City releases few details of investigation into deadly Ridgewood - WLBT.com - Jackson, MS

City releases few details of investigation into deadly Ridgewood Road accident

City communications manager Kai Williams said multiple departments are looking into the deadly crash which killed 18-year-old Jackson Academy student Frances Anne Fortner as she was driving along Ridgewood Road. Source: WLBT City communications manager Kai Williams said multiple departments are looking into the deadly crash which killed 18-year-old Jackson Academy student Frances Anne Fortner as she was driving along Ridgewood Road. Source: WLBT
JACKSON, MS (WLBT) -

While the focus remains on the City of Jackson as hundreds wait for answers to Thursday's deadly crash involving an unsecured manhole, officials are releasing very little information about any potential findings to the public.

"This tragedy continues to weigh heavily on our hearts. I would like to again extend my sincere condolences to each person that Miss Frances Fortner's life has touched," said Jackson Mayor Chokwe A. Lumumba in a second statement released late Friday evening. "I want to reassure our citizens that we are actively investigating this accident and will provide more information as soon as it becomes available."

City communications manager Kai Williams said multiple departments are looking into the deadly crash which killed 18-year-old Jackson Academy student Frances Anne Fortner as she was driving along Ridgewood Road.

"We don’t want to say anything or overstep; we're just going to wait and see what happens with the results of the investigation," said Williams. "Everybody's looking to do their part to try and figure out what happened, what could have possibly happened."

Reports from witnesses said the manhole cover had turned to a 90-degree angle, which caused Fortner's vehicle to flip upside down on impact.

Jackson Police Department Sgt. Roderick Holmes told 3 On Your Side that investigators there are focusing on the accident itself, using members of JPD's Accident Investigation Unit who are trained in reconstruction.

Holmes said those investigators spent a good deal of time on the scene Thursday, and the vehicle involved in the wreck is being held as evidence.

Three On Your Side left multiple messages with Jackson Public Works employees, asking to speak to director Robert Miller, but those requests for comment have gone unanswered.

"I believe what's happened is that [the city's legal department] has advised them not to say anything pending an investigation," said Williams.

One focus of the investigation will be the city's 311 call system, which comes in response to multiple residents who say they placed calls to 311 and 911 dispatch to warn the city of road hazards, including the one that killed Fortner.

As WLBT reported Thursday, a driver notified JPD and Public Works less than an hour before the deadly wreck.

Attorney Jay Kilpatrick said his client actually hit the manhole, too, but she survived.

"Very lucky, very fortunate," said Kilpatrick. "My client hit what’s believed to be the same manhole around 9:30 [Thursday] morning.
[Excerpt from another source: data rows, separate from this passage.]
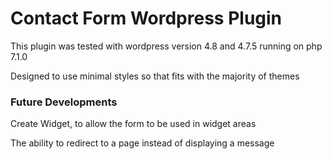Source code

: # Contact Form Wordpress Plugin
<p>This plugin was tested with wordpress version 4.8 and 4.7.5 running on php 7.1.0</p>
<p>Designed to use minimal styles so that fits with the majority of themes</p>

### Future Developments
<p>Create Widget, to allow the form to be used in widget areas</p>
<p>The ability to redirect to a page instead of displaying a message</p>
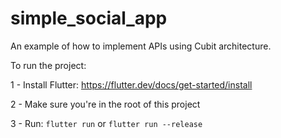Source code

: # simple_social_app

An example of how to implement APIs using Cubit architecture.

To run the project:


1 - Install Flutter: https://flutter.dev/docs/get-started/install

2 - Make sure you're in the root of this project

3 - Run: `flutter run` or `flutter run --release`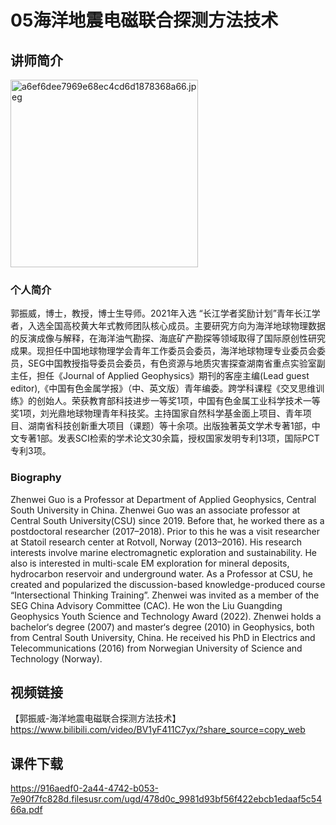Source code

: #  05海洋地震电磁联合探测方法技术
## 讲师简介

 <img src="https://s1.imagehub.cc/images/2023/08/25/a6ef6dee7969e68ec4cd6d1878368a66.jpeg" alt="a6ef6dee7969e68ec4cd6d1878368a66.jpeg" border="0" weight=150 height=300 />
 
### 个人简介
郭振威，博士，教授，博士生导师。2021年入选 “长江学者奖励计划”青年长江学者，入选全国高校黄大年式教师团队核心成员。主要研究方向为海洋地球物理数据的反演成像与解释，在海洋油气勘探、海底矿产勘探等领域取得了国际原创性研究成果。现担任中国地球物理学会青年工作委员会委员，海洋地球物理专业委员会委员，SEG中国教授指导委员会委员，有色资源与地质灾害探查湖南省重点实验室副主任，担任《Journal of Applied Geophysics》期刊的客座主编(Lead guest editor),《中国有色金属学报》（中、英文版）青年编委。跨学科课程《交叉思维训练》的创始人。荣获教育部科技进步一等奖1项，中国有色金属工业科学技术一等奖1项，刘光鼎地球物理青年科技奖。主持国家自然科学基金面上项目、青年项目、湖南省科技创新重大项目（课题）等十余项。出版独著英文学术专著1部，中文专著1部。发表SCI检索的学术论文30余篇，授权国家发明专利13项，国际PCT专利3项。

### Biography
Zhenwei Guo is a Professor at Department of Applied Geophysics, Central South University in China. 
Zhenwei Guo was an associate professor at Central South University(CSU) since 2019. Before that, he worked there as a postdoctoral researcher (2017–2018). Prior to this he was a visit researcher at Statoil research center at Rotvoll, Norway (2013–2016). 
His research interests involve marine electromagnetic exploration and sustainability. He also is interested in multi-scale EM exploration for mineral deposits, hydrocarbon reservoir and underground water. 
As a Professor at CSU, he created and popularized the discussion-based knowledge-produced course “Intersectional Thinking Training”.
Zhenwei was invited as a member of the SEG China Advisory Committee (CAC). He won the Liu Guangding Geophysics Youth Science and Technology Award (2022).
Zhenwei holds a bachelor‘s degree (2007) and master‘s degree (2010) in Geophysics, both from Central South University, China. He received his PhD in Electrics and Telecommunications (2016) from Norwegian University of Science and Technology (Norway).





## 视频链接

【郭振威-海洋地震电磁联合探测方法技术】 https://www.bilibili.com/video/BV1yF411C7yx/?share_source=copy_web

## 课件下载

https://916aedf0-2a44-4742-b053-7e90f7fc828d.filesusr.com/ugd/478d0c_9981d93bf56f422ebcb1edaaf5c5466a.pdf
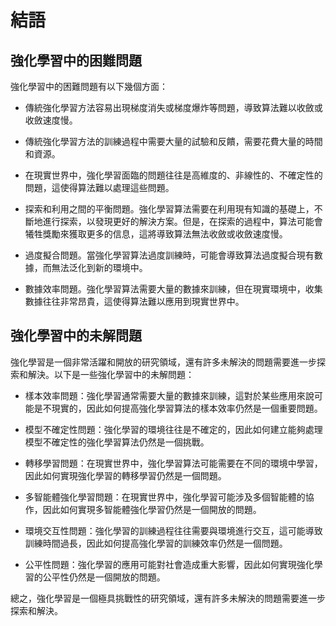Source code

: # 結語

## 強化學習中的困難問題

強化學習中的困難問題有以下幾個方面：

* 傳統強化學習方法容易出現梯度消失或梯度爆炸等問題，導致算法難以收斂或收斂速度慢。

* 傳統強化學習方法的訓練過程中需要大量的試驗和反饋，需要花費大量的時間和資源。

* 在現實世界中，強化學習面臨的問題往往是高維度的、非線性的、不確定性的問題，這使得算法難以處理這些問題。

* 探索和利用之間的平衡問題。強化學習算法需要在利用現有知識的基礎上，不斷地進行探索，以發現更好的解決方案。但是，在探索的過程中，算法可能會犧牲獎勵來獲取更多的信息，這將導致算法無法收斂或收斂速度慢。

* 過度擬合問題。當強化學習算法過度訓練時，可能會導致算法過度擬合現有數據，而無法泛化到新的環境中。

* 數據效率問題。強化學習算法需要大量的數據來訓練，但在現實環境中，收集數據往往非常昂貴，這使得算法難以應用到現實世界中。

## 強化學習中的未解問題

強化學習是一個非常活躍和開放的研究領域，還有許多未解決的問題需要進一步探索和解決。以下是一些強化學習中的未解問題：

* 樣本效率問題：強化學習通常需要大量的數據來訓練，這對於某些應用來說可能是不現實的，因此如何提高強化學習算法的樣本效率仍然是一個重要問題。

* 模型不確定性問題：強化學習的環境往往是不確定的，因此如何建立能夠處理模型不確定性的強化學習算法仍然是一個挑戰。

* 轉移學習問題：在現實世界中，強化學習算法可能需要在不同的環境中學習，因此如何實現強化學習的轉移學習仍然是一個問題。

* 多智能體強化學習問題：在現實世界中，強化學習可能涉及多個智能體的協作，因此如何實現多智能體強化學習仍然是一個開放的問題。

* 環境交互性問題：強化學習的訓練過程往往需要與環境進行交互，這可能導致訓練時間過長，因此如何提高強化學習的訓練效率仍然是一個問題。

* 公平性問題：強化學習的應用可能對社會造成重大影響，因此如何實現強化學習的公平性仍然是一個開放的問題。

總之，強化學習是一個極具挑戰性的研究領域，還有許多未解決的問題需要進一步探索和解決。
Blew two tires. Contacted JPD. They arrived at the scene. The JPD officer saw the situation, got out and tried to remedy the manhole situation by putting it back in place as best she could."

Holmes could not corroborate Kilpatrick's claim but did say calls were received by the city's communications center, and employees also notified Public Works.

It's not clear if the officer's actions, while well-intentioned, could have led to the manhole cover malfunction that resulted in Fortner's death.

"It was raining when she hit it, so she did not see what she had hit until after she had gotten out and saw what was going on," added Kilpatrick.

Kilpatrick said he had been brought on as the unnamed client's attorney not because she intends to sue the city, but because she had become inundated with calls from JPD and the city after the deadly crash that followed her incident.

The lawyer said he simply wants to assist the Fortner family as they try to move forward.

Since the teenager's death, hundreds of people from the Jackson area have expressed their dismay, anger, and condolences over the situation on social media.

Several Facebook commenters believe the family should sue the city for negligence. Kilpatrick says there's one caveat to that.

"When you sue a municipality or an arm of the state, your sole remedy is $500,000 and it's capped," said Kilpatrick. "As the law stands right now with the Tort Claims Act, you cannot assess punitive damages against a municipality or an arm of the state."

Kilpatrick said Thursday's deadly crash should be a wake-up call to the Legislature to change that law because he doesn't think a half-million dollars sends a strong enough message to the city.

"Where's the incentive of the city of Jackson to go fix this stuff?" said Kilpatrick.

Ward 1 Councilman Ashby Foote told 3 On Your Side that he didn't want to comment on the city's responsibilities in the matter until the investigation has been completed.

However, Foote said he's already mentioned the 311 issue to Jackson officials.

"I have spoken to the mayor and [interim] chief of police about the importance of being responsive to 311 and 911 calls," Foote said. "They agree with that as well. We need to make sure our first responders and professional services are handled in a professional manner."